I've never actually thrown a glass rod but have wanted to try one. Figured I would go this route over an $800 Swift for my first one.
Thank you all for the input.


----------



## crc01

They are coming out with an 8 ft version soon. For the price, I plan on getting a 6 and 8 to try out.


----------



## slewis

Wilson said:


> What wt are you looking at?


Sorry missed this. 8WT.


----------



## crc01

UnitedFly said:


> I've never actually thrown a glass rod but have wanted to try one. Figured I would go this route over an $800 Swift for my first one.
> Thank you all for the input.



I got my first back in January. I had thrown glass but never owned one and my exposure was limited. It's so much fun to fish and is a really great rod for redfishing here in Texas, even by graphite standards. It has become my go to rod. It's an 8'4" 8/9 weight built by Marty Romero at Deepbend Rodworks on a McFarland blank.


----------



## slewis

crc01 said:


> I got my first back in January. I had thrown glass but never owned one and my exposure was limited. It's so much fun to fish and is a really great rod for redfishing here in Texas, even by graphite standards. It has become my go to rod. It's an 8'4" 8/9 weight built by Marty Romero at Deepbend Rodworks on a McFarland blank.


Ill have to check them out.
Thanks,


----------



## crc01

UnitedFly said:


> Ill have to check them out.
> Thanks,



His work is outstanding and he's an all around nice guy.


----------



## 994

crc01 said:


> I got my first back in January. I had thrown glass but never owned one and my exposure was limited. It's so much fun to fish and is a really great rod for redfishing here in Texas, even by graphite standards. It has become my go to rod. It's an 8'4" 8/9 weight built by Marty Romero at Deepbend Rodworks on a McFarland blank.


Is it one of those lowcountry flats glass rods? Those are great looking rods, I'd love to cast one.


----------



## crc01

mosquitolaGOON said:


> Is it one of those lowcountry flats glass rods? Those are great looking rods, I'd love to cast one.
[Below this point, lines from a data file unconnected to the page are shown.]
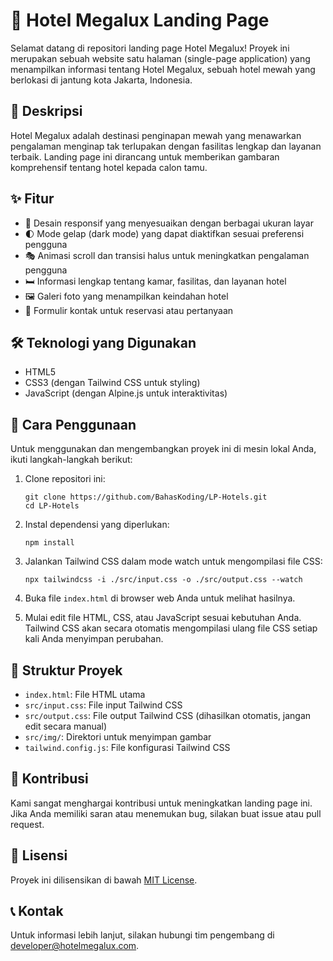 # 🏨 Hotel Megalux Landing Page

Selamat datang di repositori landing page Hotel Megalux! Proyek ini merupakan sebuah website satu halaman (single-page application) yang menampilkan informasi tentang Hotel Megalux, sebuah hotel mewah yang berlokasi di jantung kota Jakarta, Indonesia.

## 📝 Deskripsi

Hotel Megalux adalah destinasi penginapan mewah yang menawarkan pengalaman menginap tak terlupakan dengan fasilitas lengkap dan layanan terbaik. Landing page ini dirancang untuk memberikan gambaran komprehensif tentang hotel kepada calon tamu.

## ✨ Fitur

- 📱 Desain responsif yang menyesuaikan dengan berbagai ukuran layar
- 🌓 Mode gelap (dark mode) yang dapat diaktifkan sesuai preferensi pengguna
- 🎭 Animasi scroll dan transisi halus untuk meningkatkan pengalaman pengguna
- 🛏️ Informasi lengkap tentang kamar, fasilitas, dan layanan hotel
- 🖼️ Galeri foto yang menampilkan keindahan hotel
- 📝 Formulir kontak untuk reservasi atau pertanyaan

## 🛠️ Teknologi yang Digunakan

- HTML5
- CSS3 (dengan Tailwind CSS untuk styling)
- JavaScript (dengan Alpine.js untuk interaktivitas)

## 🚀 Cara Penggunaan

Untuk menggunakan dan mengembangkan proyek ini di mesin lokal Anda, ikuti langkah-langkah berikut:

1. Clone repositori ini:
   ```
   git clone https://github.com/BahasKoding/LP-Hotels.git
   cd LP-Hotels
   ```

2. Instal dependensi yang diperlukan:
   ```
   npm install
   ```

3. Jalankan Tailwind CSS dalam mode watch untuk mengompilasi file CSS:
   ```
   npx tailwindcss -i ./src/input.css -o ./src/output.css --watch
   ```

4. Buka file `index.html` di browser web Anda untuk melihat hasilnya.

5. Mulai edit file HTML, CSS, atau JavaScript sesuai kebutuhan Anda. Tailwind CSS akan secara otomatis mengompilasi ulang file CSS setiap kali Anda menyimpan perubahan.

## 📁 Struktur Proyek

- `index.html`: File HTML utama
- `src/input.css`: File input Tailwind CSS
- `src/output.css`: File output Tailwind CSS (dihasilkan otomatis, jangan edit secara manual)
- `src/img/`: Direktori untuk menyimpan gambar
- `tailwind.config.js`: File konfigurasi Tailwind CSS

## 🤝 Kontribusi

Kami sangat menghargai kontribusi untuk meningkatkan landing page ini. Jika Anda memiliki saran atau menemukan bug, silakan buat issue atau pull request.

## 📄 Lisensi

Proyek ini dilisensikan di bawah [MIT License](LICENSE).

## 📞 Kontak

Untuk informasi lebih lanjut, silakan hubungi tim pengembang di developer@hotelmegalux.com.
Yessir that's it. I wasn't really sure what to expect but it is awesome. Does exactly what it was designed to do. It's really accurate up close and I have no problem going long for fishing situations. It can be lined MANY different ways so big flies are no problem. I've thrown everything from a 7wt Wulff BTT to the 9wt Rio Permit i'm fishing on it now and it handles them beautifully. You could no doubt fish a 10wt on it. Long story short, I love it.


----------



## 994

What lines are you throwing on the echo rod? I'm thinking about getting an 8' 8wt when they come out, and I love the BTT but at 243gr I don't want to over weight the glass. 7wt BTT comes in at 225gr.


----------



## slewis

I just received the rod yesterday, and have only thrown the SA bonefish on it so far. I actually ordered the Airflo bonefish to give that a shot as well.
This rod is something special. I can shoot about 70-80 feet out somewhat consistently, but I will tell you its not the prettiest thing in the world. Have to slow waaaaaaaay down.


----------



## Backwater

UnitedFly said:


> I just received the rod yesterday, and have only thrown the SA bonefish on it so far. I actually ordered the Airflo bonefish to give that a shot as well.
> This rod is something special. I can shoot about 70-80 feet out somewhat consistently, but I will tell you its not the prettiest thing in the world. Have to slow waaaaaaaay down.


Wait.... whatchu get??


----------



## jwskiff

crc01 said:


> Yessir that's it. I wasn't really sure what to expect but it is awesome. Does exactly what it was designed to do. It's really accurate up close and I have no problem going long for fishing situations. It can be lined MANY different ways so big flies are no problem. I've thrown everything from a 7wt Wulff BTT to the 9wt Rio Permit i'm fishing on it now and it handles them beautifully. You could no doubt fish a 10wt on it. Long story short, I love it.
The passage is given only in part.